They were originally called Ty Cobb, named after an American baseball player. I did a late 90s tour of America with my band Free Heat but it was more of a fucking drink and drugs tour of America than a rock and roll tour. We played a gig in Philadelphia and we hung around after the gig and went out for dinner with some people but I was totally fucking wasted. I don’t remember any of it. But I got back home after the tour and I found this CD in my luggage and it was this album before it ever came out. I played it, and I was like, ‘Fucking hell, who’s this band?’ Ben, who was in Free Heat, was my lodger at the time, and he was like, ‘That was those people we went out for dinner with in Philadelphia.
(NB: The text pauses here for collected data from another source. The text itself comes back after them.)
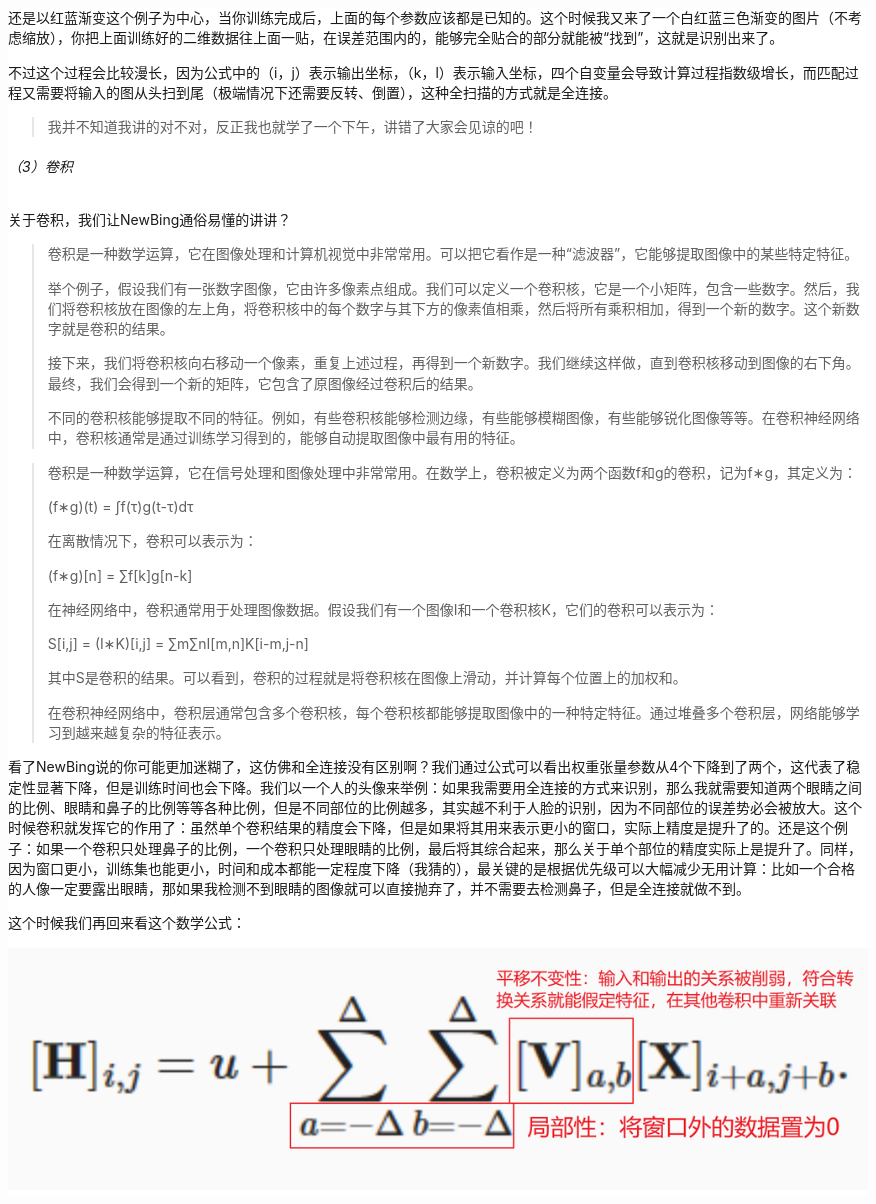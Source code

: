 还是以红蓝渐变这个例子为中心，当你训练完成后，上面的每个参数应该都是已知的。这个时候我又来了一个白红蓝三色渐变的图片（不考虑缩放），你把上面训练好的二维数据往上面一贴，在误差范围内的，能够完全贴合的部分就能被“找到”，这就是识别出来了。

不过这个过程会比较漫长，因为公式中的（i，j）表示输出坐标，（k，l）表示输入坐标，四个自变量会导致计算过程指数级增长，而匹配过程又需要将输入的图从头扫到尾（极端情况下还需要反转、倒置），这种全扫描的方式就是全连接。

> 我并不知道我讲的对不对，反正我也就学了一个下午，讲错了大家会见谅的吧！



###### （3）卷积

关于卷积，我们让NewBing通俗易懂的讲讲？

> 卷积是一种数学运算，它在图像处理和计算机视觉中非常常用。可以把它看作是一种“滤波器”，它能够提取图像中的某些特定特征。
>
> 举个例子，假设我们有一张数字图像，它由许多像素点组成。我们可以定义一个卷积核，它是一个小矩阵，包含一些数字。然后，我们将卷积核放在图像的左上角，将卷积核中的每个数字与其下方的像素值相乘，然后将所有乘积相加，得到一个新的数字。这个新数字就是卷积的结果。
>
> 接下来，我们将卷积核向右移动一个像素，重复上述过程，再得到一个新数字。我们继续这样做，直到卷积核移动到图像的右下角。最终，我们会得到一个新的矩阵，它包含了原图像经过卷积后的结果。
>
> 不同的卷积核能够提取不同的特征。例如，有些卷积核能够检测边缘，有些能够模糊图像，有些能够锐化图像等等。在卷积神经网络中，卷积核通常是通过训练学习得到的，能够自动提取图像中最有用的特征。

> 卷积是一种数学运算，它在信号处理和图像处理中非常常用。在数学上，卷积被定义为两个函数f和g的卷积，记为f∗g，其定义为：
>
> (f∗g)(t) = ∫f(τ)g(t-τ)dτ
>
> 在离散情况下，卷积可以表示为：
>
> (f∗g)[n] = ∑f[k]g[n-k]
>
> 在神经网络中，卷积通常用于处理图像数据。假设我们有一个图像I和一个卷积核K，它们的卷积可以表示为：
>
> S[i,j] = (I∗K)[i,j] = ∑m∑nI[m,n]K[i-m,j-n]
>
> 其中S是卷积的结果。可以看到，卷积的过程就是将卷积核在图像上滑动，并计算每个位置上的加权和。
>
> 在卷积神经网络中，卷积层通常包含多个卷积核，每个卷积核都能够提取图像中的一种特定特征。通过堆叠多个卷积层，网络能够学习到越来越复杂的特征表示。

看了NewBing说的你可能更加迷糊了，这仿佛和全连接没有区别啊？我们通过公式可以看出权重张量参数从4个下降到了两个，这代表了稳定性显著下降，但是训练时间也会下降。我们以一个人的头像来举例：如果我需要用全连接的方式来识别，那么我就需要知道两个眼睛之间的比例、眼睛和鼻子的比例等等各种比例，但是不同部位的比例越多，其实越不利于人脸的识别，因为不同部位的误差势必会被放大。这个时候卷积就发挥它的作用了：虽然单个卷积结果的精度会下降，但是如果将其用来表示更小的窗口，实际上精度是提升了的。还是这个例子：如果一个卷积只处理鼻子的比例，一个卷积只处理眼睛的比例，最后将其综合起来，那么关于单个部位的精度实际上是提升了。同样，因为窗口更小，训练集也能更小，时间和成本都能一定程度下降（我猜的），最关键的是根据优先级可以大幅减少无用计算：比如一个合格的人像一定要露出眼睛，那如果我检测不到眼睛的图像就可以直接抛弃了，并不需要去检测鼻子，但是全连接就做不到。

这个时候我们再回来看这个数学公式：

![](img/机器学习/8.png)
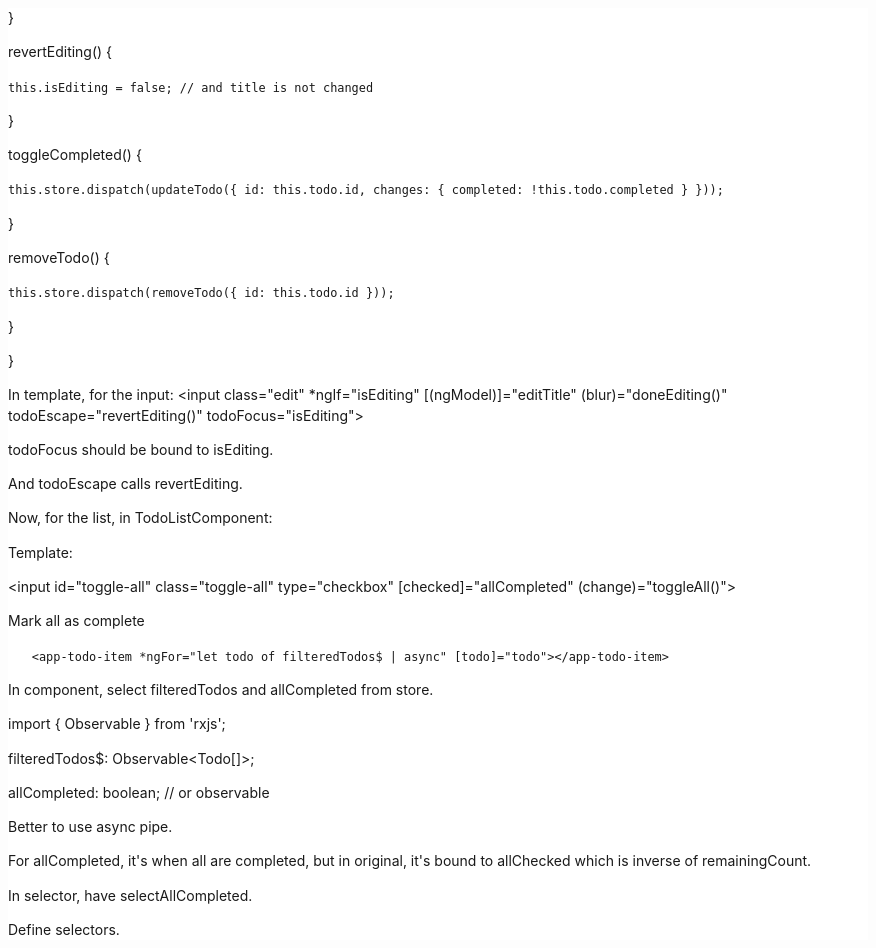   }

  revertEditing() {

    this.isEditing = false; // and title is not changed

  }

  toggleCompleted() {

    this.store.dispatch(updateTodo({ id: this.todo.id, changes: { completed: !this.todo.completed } }));

  }

  removeTodo() {

    this.store.dispatch(removeTodo({ id: this.todo.id }));

  }

}

In template, for the input: <input class="edit" *ngIf="isEditing" [(ngModel)]="editTitle" (blur)="doneEditing()" todoEscape="revertEditing()" todoFocus="isEditing">

todoFocus should be bound to isEditing.

And todoEscape calls revertEditing.

Now, for the list, in TodoListComponent:

Template:

<section class="main" *ngIf="(todos$ | async)?.length > 0">

  <input id="toggle-all" class="toggle-all" type="checkbox" [checked]="allCompleted" (change)="toggleAll()">

  <label for="toggle-all">Mark all as complete</label>

  <ul class="todo-list">

    <app-todo-item *ngFor="let todo of filteredTodos$ | async" [todo]="todo"></app-todo-item>

  </ul>

</section>

In component, select filteredTodos and allCompleted from store.

import { Observable } from 'rxjs';

filteredTodos$: Observable<Todo[]>;

allCompleted: boolean; // or observable

Better to use async pipe.

For allCompleted, it's when all are completed, but in original, it's bound to allChecked which is inverse of remainingCount.

In selector, have selectAllCompleted.

Define selectors.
Don’t you remember?’ I couldn’t remember any of it and I called him up because the number was on the CD. I said, ‘Your record’s great’. I expected that they were going to be huge any moment and it just never seemed to come together for them. They made some records under the name of Mad Action and I don’t know why it never happened for them because they’re one of the best bands I’ve ever heard. I think it’s all home recorded and I’m a sucker for lo-fi, I can’t get enough of it.
10. Mark Lanegan - Bubblegum
Mark was playing in London and he asked if Free Heat would support him, and at the time I wasn’t really that aware of who he was or any music that he’d made. He sent over this CD and I was like, ‘Fucking hell, this is amazing.’ And we didn’t do the gig because I was in a bad way at the time. I was totally off my tits all the time. And I just felt as if I went out there and played, I would make an absolute twat of myself. Free Heat had kind of disintegrated a bit, and me and Ben thought about doing it for about five minutes and just thought we were in no shape to do anything, so we turned it down. But I’d loved to have done it. if I was in better shape, I probably would have. It’s got loads of songs on it and every one plays like a single. You don’t get enough records like that. It’s just like a greatest hits record.
11. The Beatles - Revolver
All the others I’ve picked are almost like beautiful losers and The Beatles are the only winners here. We always loved The Beatles, me and William. Everybody goes on about Sgt. Peppers… but fuck that, this is the one that everybody should go on about. This changed music forever I feel. And it’s just bizarre to think this was three years after With The Beatles. To hear stuff like ‘Tomorrow Never Knows’, it’s mental it came three years after ‘I Wanna Be Your Man’. I loved punk rock but it didn’t exclude everything else. I felt that the people who took to punk like that were seeing it all the wrong way. Punk was to open doors, not to close doors, and we loved The Beatles before we loved punk. It wasn’t like overnight you chuck all your old records away. That would have been utterly moronic. This album just morphed into something that nobody could have predicted. I think music changed overnight because of it.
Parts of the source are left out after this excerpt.